Stored data

--------------------

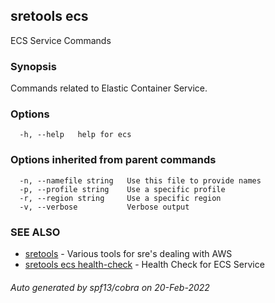 ## sretools ecs

ECS Service Commands

### Synopsis

Commands related to Elastic Container Service.

### Options

```
  -h, --help   help for ecs
```

### Options inherited from parent commands

```
  -n, --namefile string   Use this file to provide names
  -p, --profile string    Use a specific profile
  -r, --region string     Use a specific region
  -v, --verbose           Verbose output
```

### SEE ALSO

* [sretools](sretools.md)	 - Various tools for sre's dealing with AWS
* [sretools ecs health-check](sretools_ecs_health-check.md)	 - Health Check for ECS Service

###### Auto generated by spf13/cobra on 20-Feb-2022
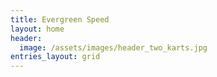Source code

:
 ```yaml
---
title: Evergreen Speed
layout: home
header:
  image: /assets/images/header_two_karts.jpg
entries_layout: grid
---
```


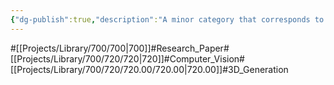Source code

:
 ```yaml
---
{"dg-publish":true,"description":"A minor category that corresponds to a Task in the SOTA taxonomy.This category collects papers that perform 3D generation tasks in computer vision. I Though this domain will be new hot trend.","permalink":"/projects/library/700/720/720-00/720-00/","dgPassFrontmatter":true,"noteIcon":"0","created":"2024-05-07T14:57:00.961+09:00","updated":"2024-06-20T03:33:55.183+09:00"}
---
```


#[[Projects/Library/700/700\|700]]#Research_Paper#[[Projects/Library/700/720/720\|720]]#Computer_Vision#[[Projects/Library/700/720/720.00/720.00\|720.00]]#3D_Generation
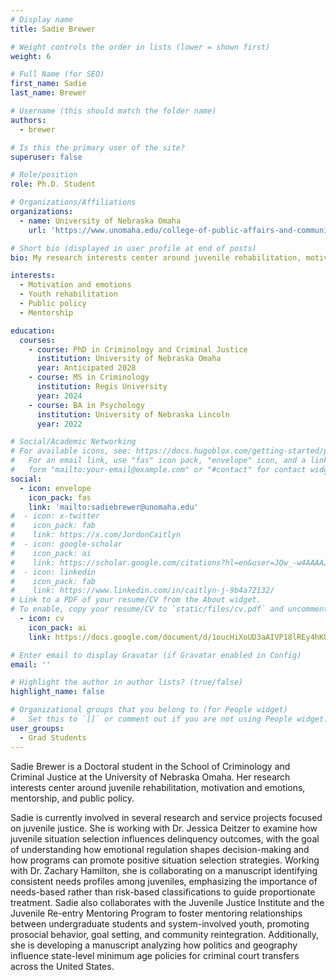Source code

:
 ```yaml
---
# Display name
title: Sadie Brewer

# Weight controls the order in lists (lower = shown first)
weight: 6

# Full Name (for SEO)
first_name: Sadie
last_name: Brewer

# Username (this should match the folder name)
authors:
  - brewer

# Is this the primary user of the site?
superuser: false

# Role/position
role: Ph.D. Student

# Organizations/Affiliations
organizations:
  - name: University of Nebraska Omaha
    url: 'https://www.unomaha.edu/college-of-public-affairs-and-community-service/criminology-and-criminal-justice/about-us/sadie-brewer.php'

# Short bio (displayed in user profile at end of posts)
bio: My research interests center around juvenile rehabilitation, motivation and emotions, mentorship, and public policy.

interests:
  - Motivation and emotions
  - Youth rehabilitation
  - Public policy
  - Mentorship

education:
  courses:
    - course: PhD in Criminology and Criminal Justice
      institution: University of Nebraska Omaha
      year: Anticipated 2028
    - course: MS in Criminology
      institution: Regis University
      year: 2024
    - course: BA in Psychology
      institution: University of Nebraska Lincoln
      year: 2022

# Social/Academic Networking
# For available icons, see: https://docs.hugoblox.com/getting-started/page-builder/#icons
#   For an email link, use "fas" icon pack, "envelope" icon, and a link in the
#   form "mailto:your-email@example.com" or "#contact" for contact widget.
social:
  - icon: envelope
    icon_pack: fas
    link: 'mailto:sadiebrewer@unomaha.edu'
#  - icon: x-twitter
#    icon_pack: fab
#    link: https://x.com/JordonCaitlyn
#  - icon: google-scholar
#    icon_pack: ai
#    link: https://scholar.google.com/citations?hl=en&user=JQw_-w4AAAAJ
#  - icon: linkedin
#    icon_pack: fab
#    link: https://www.linkedin.com/in/caitlyn-j-9b4a72132/
# Link to a PDF of your resume/CV from the About widget.
# To enable, copy your resume/CV to `static/files/cv.pdf` and uncomment the lines below.
  - icon: cv
    icon_pack: ai
    link: https://docs.google.com/document/d/1oucHiXoUD3aAIVP18lREy4hKUIObzz8i0OQZ9m1RWeg/edit?tab=t.0

# Enter email to display Gravatar (if Gravatar enabled in Config)
email: ''

# Highlight the author in author lists? (true/false)
highlight_name: false

# Organizational groups that you belong to (for People widget)
#   Set this to `[]` or comment out if you are not using People widget.
user_groups:
  - Grad Students
---
```


Sadie Brewer is a Doctoral student in the School of Criminology and Criminal Justice at the University of Nebraska Omaha. Her research interests center around juvenile rehabilitation, motivation and emotions, mentorship, and public policy.

Sadie is currently involved in several research and service projects focused on juvenile justice. She is working with Dr. Jessica Deitzer to examine how juvenile situation selection influences delinquency outcomes, with the goal of understanding how emotional regulation shapes decision-making and how programs can promote positive situation selection strategies. Working with Dr. Zachary Hamilton, she is collaborating on a manuscript identifying consistent needs profiles among juveniles, emphasizing the importance of needs-based rather than risk-based classifications to guide proportionate treatment. Sadie also collaborates with the Juvenile Justice Institute and the Juvenile Re-entry Mentoring Program to foster mentoring relationships between undergraduate students and system-involved youth, promoting prosocial behavior, goal setting, and community reintegration. Additionally, she is developing a manuscript analyzing how politics and geography influence state-level minimum age policies for criminal court transfers across the United States.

--------------------

● **Assignment**
Nothing except a number is needed: how many lines of the entries contain the word "around"?

● **The completed task**
2